Deodorant-Geruch in der Nase

kulturkritik.ch - Bildmaterial zur Verfügung gestellt

Die Veranstaltung

Was: Fatou Cissé: Regarde-moi encore
Wo: Fabriktheater
Wann: 24.08.2012 bis 26.08.2012
Bereiche: Tanz, Theater Spektakel 2012

Theater Spektakel

Kulturkritik ist Partner des Theaterspektakels 2012. Wir begleiteten das Festival und berichteten live.

Der Autor

Gabriel Flückiger: Gabriel Flückiger (geb. 1988) studierte Kunstgeschichte und Ethnologie.

Die Kritik

Lektorat: Dominik Wolfinger.
Diese Kritik wurde in Auftrag gegeben und bezahlt von: Zürcher Theater Spektakel (siehe Unabhängigkeit).
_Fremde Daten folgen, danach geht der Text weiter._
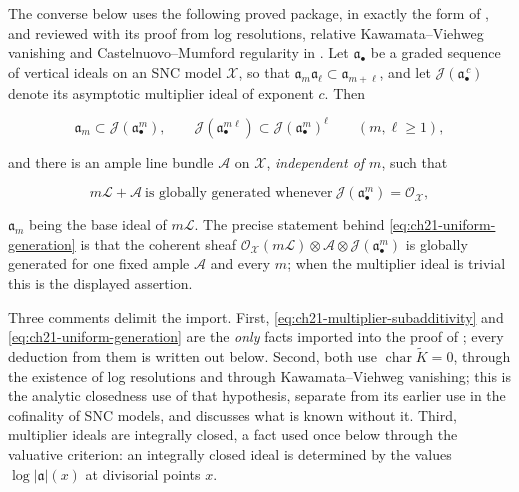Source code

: The converse below uses the following proved package, in exactly the form of
\cite[Appendix~B]{BFJ16}, and reviewed with its proof from log resolutions,
relative Kawamata--Viehweg vanishing and Castelnuovo--Mumford regularity in
.  Let $\mathfrak a_\bullet$ be a
graded sequence of vertical ideals on an SNC model $\mathcal X$, so that
$\mathfrak a_m\mathfrak a_\ell\subset\mathfrak a_{m+\ell}$, and let
$\mathcal J(\mathfrak a_\bullet^{\,c})$ denote its asymptotic multiplier
ideal of exponent $c$.  Then

\begin{equation}
\label{eq:ch21-multiplier-subadditivity}
 \mathfrak a_m\subset
 \mathcal J(\mathfrak a_\bullet^m),
 \qquad
 \mathcal J(\mathfrak a_\bullet^{m\ell})
 \subset\mathcal J(\mathfrak a_\bullet^m)^\ell
 \qquad(m,\ell\geq1),
\end{equation}

and there is an ample line bundle $\mathcal A$ on $\mathcal X$,
\emph{independent of $m$}, such that

\begin{equation}
\label{eq:ch21-uniform-generation}
 m\mathcal L+\mathcal A\ \text{is globally generated whenever}\
 \mathcal J(\mathfrak a_\bullet^m)=\mathcal O_{\mathcal X},
\end{equation}

$\mathfrak a_m$ being the base ideal of $m\mathcal L$.  The precise
statement behind \eqref{eq:ch21-uniform-generation} is that the coherent
sheaf
$\mathcal O_{\mathcal X}(m\mathcal L)\otimes\mathcal A\otimes
\mathcal J(\mathfrak a_\bullet^m)$ is globally generated for one fixed
ample $\mathcal A$ and every $m$; when the multiplier ideal is trivial
this is the displayed assertion.

Three comments delimit the import.  First,
\eqref{eq:ch21-multiplier-subadditivity} and
\eqref{eq:ch21-uniform-generation} are the \emph{only} facts imported into
the proof of \Cref{thm:ch21-model-consistency}; every deduction from them is
written out below.  Second, both use
$\operatorname{char}\widetilde K=0$, through the existence of log
resolutions and through Kawamata--Viehweg vanishing; this is the analytic
closedness use of that hypothesis, separate from its earlier use in the
cofinality of SNC models, and
 discusses what is known without it.  Third,
multiplier ideals are integrally closed, a fact used once below through the
valuative criterion: an integrally closed ideal is determined by the values
$\log|\mathfrak a|(x)$ at divisorial points $x$.

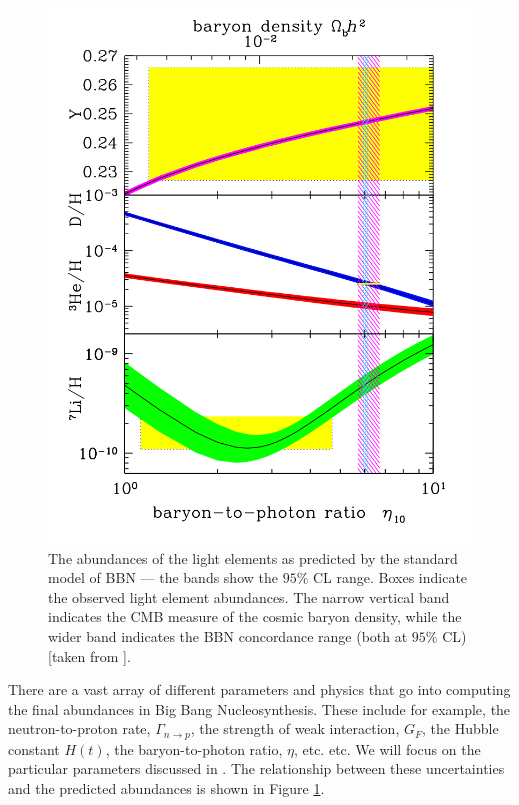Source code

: \documentclass[11pt]{article}
\numberwithin{equation}{section}
\numberwithin{figure}{section}
\numberwithin{table}{section}
\begin{document}
\begin{figure}[t]
\begin{center}
\includegraphics[width=0.6\linewidth]{abundances}
\caption{The abundances of the light elements as predicted by the standard model of BBN — the bands show the $95\%$ CL range. Boxes indicate the observed light element abundances. The narrow vertical band indicates the CMB measure of the cosmic baryon density, while the wider band indicates the BBN concordance range (both at $95\%$ CL) [taken from \citet{Fields:2014uja}].}\label{fig:abun}
\end{center}
\end{figure}


There are a vast array of different parameters and physics that go into computing the final abundances in Big Bang Nucleosynthesis. These include for example, the neutron-to-proton rate, $\Gamma_{n \rightarrow p}$, the strength of weak interaction, $G_F$, the Hubble constant $H(t)$, the baryon-to-photon ratio, $\eta$, etc. etc. We will focus on the particular parameters discussed in \citet{Fields:2014uja}. The relationship between these uncertainties and the predicted abundances is shown in Figure \ref{fig:abun}.
\end{document}
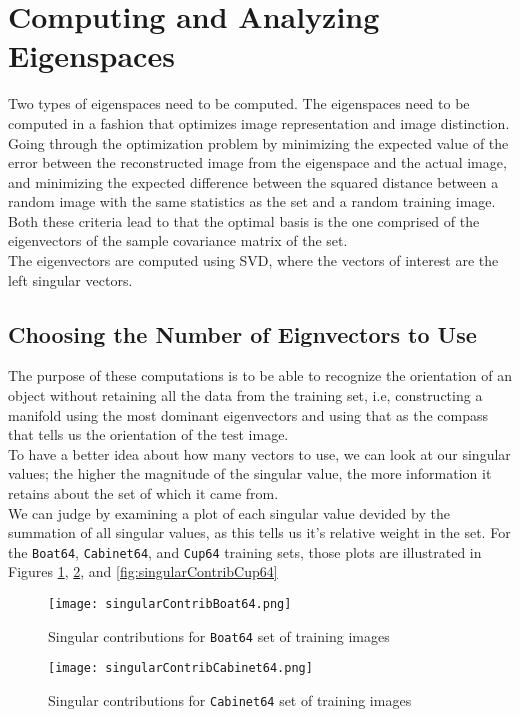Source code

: \documentclass[10pt,twocolumn,letterpaper]{article}
\begin{document}
\section{Computing and Analyzing Eigenspaces}
Two types of eigenspaces need to be computed. The eigenspaces need to be computed in a fashion that optimizes image representation and image distinction. Going through the optimization problem by minimizing the expected value of the error between the reconstructed image from the eigenspace and the actual image, and minimizing the expected difference between the squared distance between a random image with the same statistics as the set and a random training image. Both these criteria lead to that the optimal basis is the one comprised of the eigenvectors of the sample covariance matrix of the set.\\
The eigenvectors are computed using SVD, where the vectors of interest are the left singular vectors.
\subsection{Choosing the Number of Eignvectors to Use}
The purpose of these computations is to be able to recognize the orientation of an object without retaining all the data from the training set, i.e, constructing a manifold using the most dominant eigenvectors and using that as the compass that tells us the orientation of the test image.\\
To have a better idea about how many vectors to use, we can look at our singular values; the higher the magnitude of the singular value, the more information it retains about the set of which it came from.\\
We can judge by examining a plot of each singular value devided by the summation of all singular values, as this tells us it's relative weight in the set. For the \texttt{Boat64}, \texttt{Cabinet64}, and \texttt{Cup64} training sets, those plots are illustrated in Figures \ref{fig:singularContribBoat64}, \ref{fig:singularContribCabinet64}, and \ref{fig:singularContribCup64}
\begin{figure}
\texttt{[image: singularContribBoat64.png]}
\caption{Singular contributions for \texttt{Boat64} set of training images}
\label{fig:singularContribBoat64}
\end{figure}

\begin{figure}
\texttt{[image: singularContribCabinet64.png]}
\caption{Singular contributions for \texttt{Cabinet64} set of training images}
\label{fig:singularContribCabinet64}
\end{figure}
\end{document}
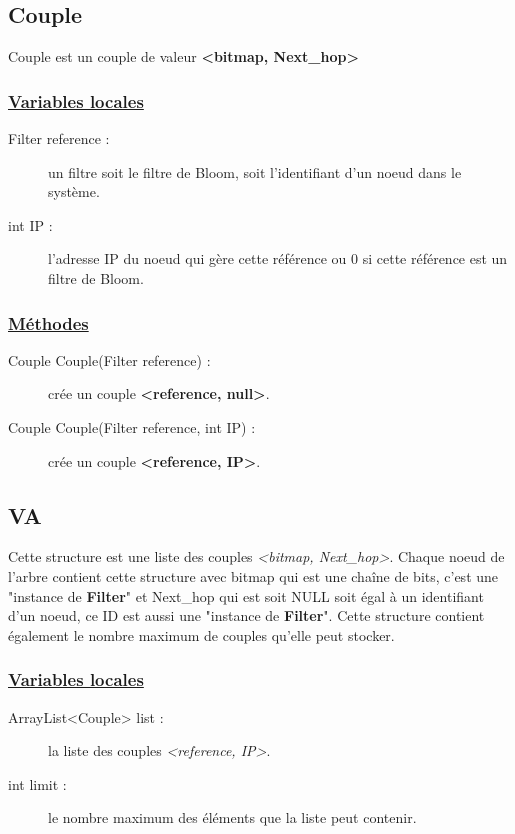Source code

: \documentclass[a4paper,11pt]{report}
\begin{document}
\subsection{Couple}
	Couple est un couple de valeur \textbf{<bitmap, Next\_hop>}	

\subsubsection{\underline{Variables locales}}
	\begin{description}
		\item[Filter reference :] un filtre soit le filtre de Bloom, soit l'identifiant d'un noeud dans le système.
		\item[int IP :] l'adresse IP du noeud qui gère cette référence ou 0 si cette référence est un filtre de Bloom.
	\end{description}
	
\subsubsection{\underline{Méthodes}}
	\begin{description}
		\item[Couple Couple(Filter reference) :] crée un couple \textbf{<reference, null>}.
		\item[Couple Couple(Filter reference, int IP) :] crée un couple \textbf{<reference, IP>}.
	\end{description}
	
\subsection{VA}
	Cette structure est une liste des couples \textit{<bitmap, Next\_hop>}. Chaque noeud de l'arbre contient cette structure avec bitmap qui est une chaîne de bits, c'est une "instance de \textbf{Filter}" et Next\_hop qui est soit NULL soit égal à un identifiant d'un noeud, ce ID est aussi une "instance de \textbf{Filter}". Cette structure contient également le nombre maximum de couples qu'elle peut stocker. 
	
\subsubsection{\underline{Variables locales}}
	\begin{description}
		\item[ArrayList<Couple> list :] la liste des couples \textit{<reference, IP>}.
		\item[int limit :] le nombre maximum des éléments que la liste peut contenir.
	\end{description}
	
\end{document}
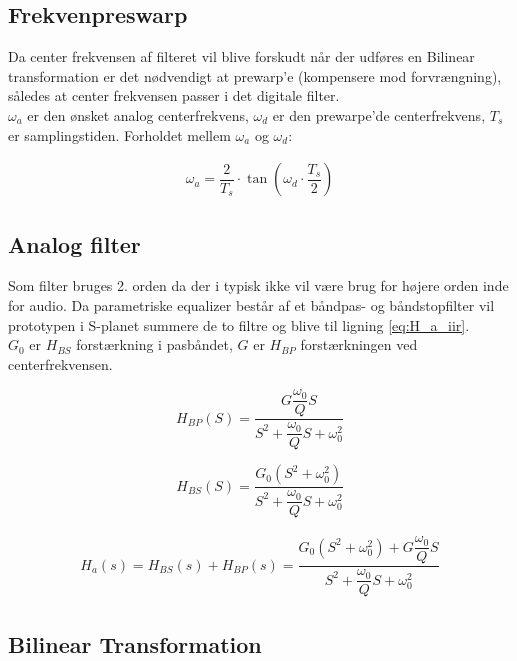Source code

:     \subsection{Frekvenpreswarp}
    Da center frekvensen af filteret vil blive forskudt når der udføres en Bilinear
    transformation er det nødvendigt at prewarp'e (kompensere mod forvrængning), således at center frekvensen passer i det digitale filter.\\
    $\omega_a$ er den ønsket analog centerfrekvens, $\omega_d$ er den prewarpe'de centerfrekvens, $T_s$ er samplingstiden. 
    Forholdet mellem $\omega_a$ og $\omega_d$:



    \begin{align}
    \omega_a = \dfrac{2}{T_s} \cdot \tan\left( \omega_d \cdot \dfrac{T_s}{2} \right) 
    \end{align}


    \subsection{Analog filter}
    Som filter bruges 2. orden da der i typisk ikke vil være brug for højere orden
     inde for audio. Da parametriske equalizer består af et båndpas- og båndstopfilter
     vil prototypen i S-planet summere de to filtre og blive til ligning \ref{eq:H_a_iir}. \\
     $G_0$ er $H_{BS}$ forstærkning i pasbåndet, $G $ er $H_{BP}$ forstærkningen ved centerfrekvensen.

    
    \begin{equation}
    H_{BP}(S) = \dfrac{G \dfrac{\omega_0}{Q} S}{S^2 + \dfrac{\omega_0}{Q} S + \omega_0^2}
    \end{equation}

    \begin{equation}
    H_{BS}(S) = \dfrac{G_0 \left(S^2 + \omega_0^2 \right) }{S^2 + \dfrac{\omega_0}{Q} S + \omega_0^2}
    \end{equation}

    \begin{align}
    H_a(s) = H_{BS}(s) +H_{BP}(s) = \dfrac{G_0 \left(S^2 + \omega_0^2 \right) +G \dfrac{\omega_0}{Q} S  }{S^2 + \dfrac{\omega_0}{Q} S + \omega_0^2}
    \label{eq:H_a_iir}
    \end{align}

    \subsection{Bilinear Transformation}


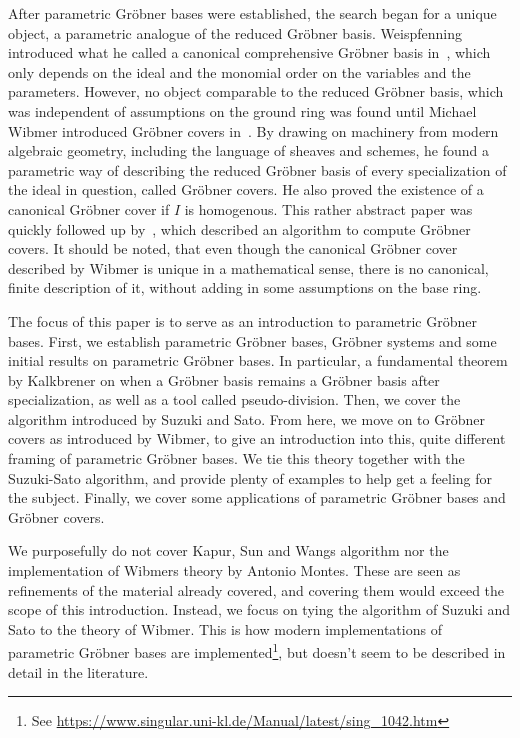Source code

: After parametric Gröbner bases were established, the search began for a unique object, a parametric analogue of the reduced Gröbner basis. Weispfenning introduced what he called a canonical comprehensive Gröbner basis in~\cite{WEISPFENNING2003669}, which only depends on the ideal and the monomial order on the variables and the parameters. However, no object comparable to the reduced Gröbner basis, which was independent of assumptions on the ground ring was found until Michael Wibmer introduced Gröbner covers in~\cite{grb_covers}. By drawing on machinery from modern algebraic geometry, including the language of sheaves and schemes, he found a parametric way of describing the reduced Gröbner basis of every specialization of the ideal in question, called Gröbner covers. He also proved the existence of a canonical Gröbner cover if $I$ is homogenous. This rather abstract paper was quickly followed up by~\cite{MONTES20101391}, which described an algorithm to compute Gröbner covers. It should be noted, that even though the canonical Gröbner cover described by Wibmer is unique in a mathematical sense, there is no canonical, finite description of it, without adding in some assumptions on the base ring.

The focus of this paper is to serve as an introduction to parametric Gröbner bases. First, we establish parametric Gröbner bases, Gröbner systems and some initial results on parametric Gröbner bases. In particular, a fundamental theorem by Kalkbrener\cite{Kalkbrener} on when a Gröbner basis remains a Gröbner basis after specialization, as well as a tool called pseudo-division. Then, we cover the algorithm introduced by Suzuki and Sato. From here, we move on to Gröbner covers as introduced by Wibmer, to give an introduction into this, quite different framing of parametric Gröbner bases. We tie this theory together with the Suzuki-Sato algorithm, and provide plenty of examples to help get a feeling for the subject. Finally, we cover some applications of parametric Gröbner bases and Gröbner covers.

We purposefully do not cover Kapur, Sun and Wangs algorithm nor the implementation of Wibmers theory by Antonio Montes\cite{MONTES20101391}. These are seen as refinements of the material already covered, and covering them would exceed the scope of this introduction. Instead, we focus on tying the algorithm of Suzuki and Sato to the theory of Wibmer. This is how modern implementations of parametric Gröbner bases are implemented\footnote{See \url{https://www.singular.uni-kl.de/Manual/latest/sing_1042.htm}}, but doesn't seem to be described in detail in the literature.

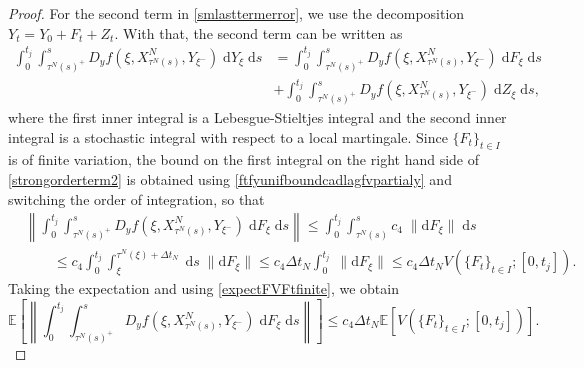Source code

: \documentclass[reqno,12pt]{amsart}
\theoremstyle{plain} %
\theoremstyle{definition} %
\begin{document}
\begin{proof}
    For the second term in \cref{smlasttermerror}, we use the decomposition $Y_t = Y_0 + F_t + Z_t.$ With that, the second term can be written as
    \begin{equation}
        \begin{aligned}
            \label{strongorderterm2}
            \int_0^{t_j} \int_{\tau^N(s)^+}^s D_y f(\xi, X_{\tau^N(s)}^N, Y_{\xi^-}) \;\mathrm{d}Y_\xi \;\mathrm{d}s & = \int_0^{t_j} \int_{\tau^N(s)^+}^s D_y f(\xi, X_{\tau^N(s)}^N, Y_{\xi^-}) \;\mathrm{d}F_\xi \;\mathrm{d}s \\  
            & + \int_0^{t_j} \int_{\tau^N(s)^+}^s D_y f(\xi, X_{\tau^N(s)}^N, Y_{\xi^-}) \;\mathrm{d}Z_\xi \;\mathrm{d}s,
        \end{aligned}
    \end{equation}
    where the first inner integral is a Lebesgue-Stieltjes integral and the second inner integral is a stochastic integral with respect to a local martingale. Since $\{F_t\}_{t\in I}$ is of finite variation, the bound on the first integral on the right hand side of \cref{strongorderterm2} is obtained using \cref{ftfyunifboundcadlagfvpartialy} and switching the order of integration, so that
    \begin{align*}
        & \left\|\int_0^{t_j} \int_{\tau^N(s)^+}^s D_y f(\xi, X_{\tau^N(s)}^N, Y_{\xi^-}) \;\mathrm{d}F_\xi\;\mathrm{d}s\right\| \leq \int_0^{t_j} \int_{\tau^N(s)}^s c_4\;\|\mathrm{d}F_\xi\|\;\mathrm{d}s \\
        & \qquad \leq c_4\int_0^{t_j} \int_{\xi}^{\tau^N(\xi) + \Delta t_N} \;\mathrm{d}s\;\|\mathrm{d}F_\xi\|  \leq c_4\Delta t_N\int_0^{t_j} \;\|\mathrm{d}F_\xi\| \leq c_4\Delta t_N V(\{F_t\}_{t\in I}; [0, t_j]).
    \end{align*}
    Taking the expectation and using \cref{expectFVFtfinite}, we obtain
    \begin{equation}
        \label{strongorderterm2a}
        \mathbb{E}\left[\left\|\int_0^{t_j} \int_{\tau^N(s)^+}^s D_y f(\xi, X_{\tau^N(s)}^N, Y_{\xi^-}) \;\mathrm{d}F_\xi\;\mathrm{d}s\right\|\right] \leq c_4 \Delta t_N \mathbb{E}\left[ V(\{F_t\}_{t\in I}; [0, t_j]) \right].
    \end{equation}
    

\end{proof}
\end{document}
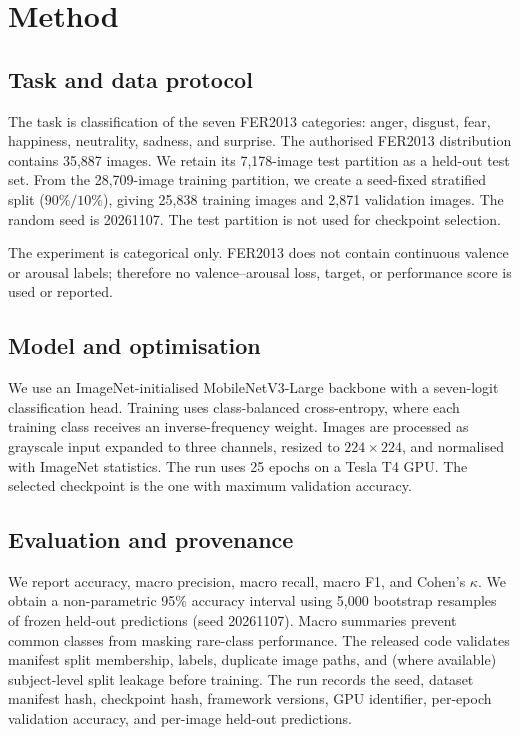 \documentclass[10pt,conference]{IEEEtran}
\begin{document}
\section{Method}
\subsection{Task and data protocol}
The task is classification of the seven FER2013 categories: anger, disgust, fear, happiness, neutrality, sadness, and surprise. The authorised FER2013 distribution contains 35,887 images. We retain its 7,178-image test partition as a held-out test set. From the 28,709-image training partition, we create a seed-fixed stratified split ($90\%/10\%$), giving 25,838 training images and 2,871 validation images. The random seed is 20261107. The test partition is not used for checkpoint selection.

The experiment is categorical only. FER2013 does not contain continuous valence or arousal labels; therefore no valence--arousal loss, target, or performance score is used or reported.

\subsection{Model and optimisation}
We use an ImageNet-initialised MobileNetV3-Large backbone \cite{howard2019searching} with a seven-logit classification head. Training uses class-balanced cross-entropy, where each training class receives an inverse-frequency weight. Images are processed as grayscale input expanded to three channels, resized to $224\times224$, and normalised with ImageNet statistics. The run uses 25 epochs on a Tesla T4 GPU. The selected checkpoint is the one with maximum validation accuracy.

\subsection{Evaluation and provenance}
We report accuracy, macro precision, macro recall, macro F1, and Cohen's $\kappa$. We obtain a non-parametric 95\% accuracy interval using 5,000 bootstrap resamples of frozen held-out predictions (seed 20261107). Macro summaries prevent common classes from masking rare-class performance. The released code validates manifest split membership, labels, duplicate image paths, and (where available) subject-level split leakage before training. The run records the seed, dataset manifest hash, checkpoint hash, framework versions, GPU identifier, per-epoch validation accuracy, and per-image held-out predictions.
\end{document}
Von Gabriel Flückiger, 26.8.2012

In Dakar geboren, begann die Senegalesin Fatou Cissé 1989 an der dortigen Manhatten Dance School die Ausbildung zur Bühnentänzerin. Zwar war ihr Vater Ousmane Noël Clissé zu jener Zeit Oberhaupt der Schule und wurde später Leiter des nationalen Balletts, doch Fatou Cissé machte alles andere als konforme Stücke. Im Speziellen die gesellschaftliche Rolle der Frau in Senegal ist ihr ein wichtiges Anliegen. Im aktuellen Solo am Theater Spektakel «Regarde-moi encore», unlängst am Institut Français du Cameroun in Yaoundé aufgeführt, thematisiert Cissé bei reduzierter Bühnenausstattung den weiblichen Körper als Manifestation des Psychischen, Begutachtungsobjekt und Ort des Klischees.

Dem Körper zuschauen

Fatou Cissé bewegt sich flink und flüssig, doch abrupt. Geschmeidigkeit und Hektik, beides liegt in ihren Bewegungen. Gekonnt spielt sie mit Versatzstücken einer leichtfüssigen Choreografie voller Übergänge vom Eiligen ins Übereilige und voll impulsivem, aber unaufgeregtem Kreisen und Schlängeln der Arme. Vereinzelt brechen einzelne Sequenzen aus dieser Einheit aus. Die Eleganz schlägt über in repetitiv-manische Muster. Immer brüsker streckt sie ihre eine Hand aus, um sie mit der Anderen gleich wieder nieder zu schlagen. Bis sie sich nur noch selber schlägt. In solchen Momenten entwickelt das Solo seine psychologische Wirkmächtigkeit. Wenn sie wild vor und zurück rennt oder den einen Stuhl schier endlos umrundet, wird das Tänzerische zur Zeichensprache der Psyche.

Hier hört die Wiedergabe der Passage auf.